Covoiturage.fr, le premier site de covoiturage en France et première communauté de consommation collaborative, vient de boucler un important tour de table de 7,5 M€ auprès d’Accel Partners et des fonds ISAI et Cabiedes & Partners.

C’est la deuxième levée pour le site édité par Comuto SA, qui avait déjà réalisé une levée de 1,25 M€ en 2010. Covoiturage.fr, qui rassemble aujourd’hui 1,6M de membres, et permet à plus de 350 000 passagers de voyager chaque mois, va conforter son déploiement en Europe.

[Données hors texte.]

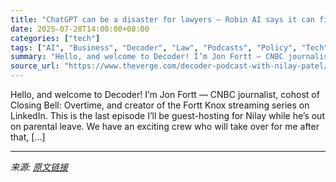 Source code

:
 ```yaml
---
title: "ChatGPT can be a disaster for lawyers — Robin AI says it can fix that"
date: 2025-07-28T14:00:00+08:00
categories: ["tech"]
tags: ["AI", "Business", "Decoder", "Law", "Podcasts", "Policy", "Tech"]
summary: "Hello, and welcome to Decoder! I’m Jon Fortt — CNBC journalist, cohost of Closing Bell: Overtime, and creator of the Fortt Knox streaming series on LinkedIn. This is the last episode I’ll be guest-hos"
source_url: "https://www.theverge.com/decoder-podcast-with-nilay-patel/713303/robin-ai-ceo-richard-robinson-chatgpt-ai-lawyer-legal-interview"
---
```


Hello, and welcome to Decoder! I’m Jon Fortt — CNBC journalist, cohost of Closing Bell: Overtime, and creator of the Fortt Knox streaming series on LinkedIn. This is the last episode I’ll be guest-hosting for Nilay while he’s out on parental leave. We have an exciting crew who will take over for me after that, [&#8230;]

---

*来源: [原文链接](https://www.theverge.com/decoder-podcast-with-nilay-patel/713303/robin-ai-ceo-richard-robinson-chatgpt-ai-lawyer-legal-interview)*
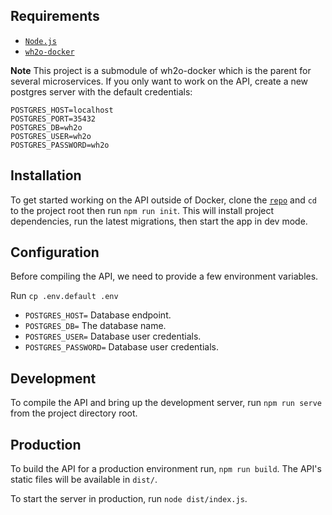 ## Requirements

- [`Node.js`](https://nodejs.org/en/)
- [`wh2o-docker`](https://github.com/AmericanWhitewater/wh2o-docker)

**Note** This project is a submodule of wh2o-docker which is the parent for several microservices. If you only want to work on the API, create a new postgres server with the default credentials:

```
POSTGRES_HOST=localhost
POSTGRES_PORT=35432
POSTGRES_DB=wh2o
POSTGRES_USER=wh2o
POSTGRES_PASSWORD=wh2o
```

## Installation

To get started working on the API outside of Docker, clone the [`repo`](https://github.com/AmericanWhitewater/wh2o-api) and `cd` to the project root then run `npm run init`. This will install project dependencies, run the latest migrations, then start the app in dev mode.

## Configuration

Before compiling the API, we need to provide a few environment variables.

Run `cp .env.default .env`

- `POSTGRES_HOST=` Database endpoint. 
- `POSTGRES_DB=` The database name.
- `POSTGRES_USER=` Database user credentials.
- `POSTGRES_PASSWORD=` Database user credentials.

## Development

To compile the API and bring up the development server, run `npm run serve` from the project directory root.

## Production

To build the API for a production environment run, `npm run build`. The API's static files will be available in `dist/`. 

To start the server in production, run `node dist/index.js`.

Présent en Espagne ( avec Comuto.es) et en Grande-Bretagne ( avec Blablacar.com), Covoiturage va donc augmenter les 1,6 milliard de kilomètres partagés dans la communauté pour 8 millions de voyageurs transportés. Comuto SA a réalisé en 2011 un CA proche du million d’euros.

Entretien exclusif avec Frederic Mazzella, fondateur de Covoiturage.fr, et Pierre Kosciusko-Morizet, co-fondateur de PriceMinister et du fonds Isaï.

Le fonds Isaï a été fondé par Pierre Kosciusko-Morizet (PriceMinister), Geoffroy Roux de Bezieux (Virgin Mobile), Stéphane Treppoz (Sarenza) et Ouriel Ohayon (Appsfire) et dirigée par Jean-David Chamboredon (Président-Exécutif d’ISAI, ex-3i) et Christophe Raynaud (Directeur Général d’ISAI, ex- Paris Business Angels)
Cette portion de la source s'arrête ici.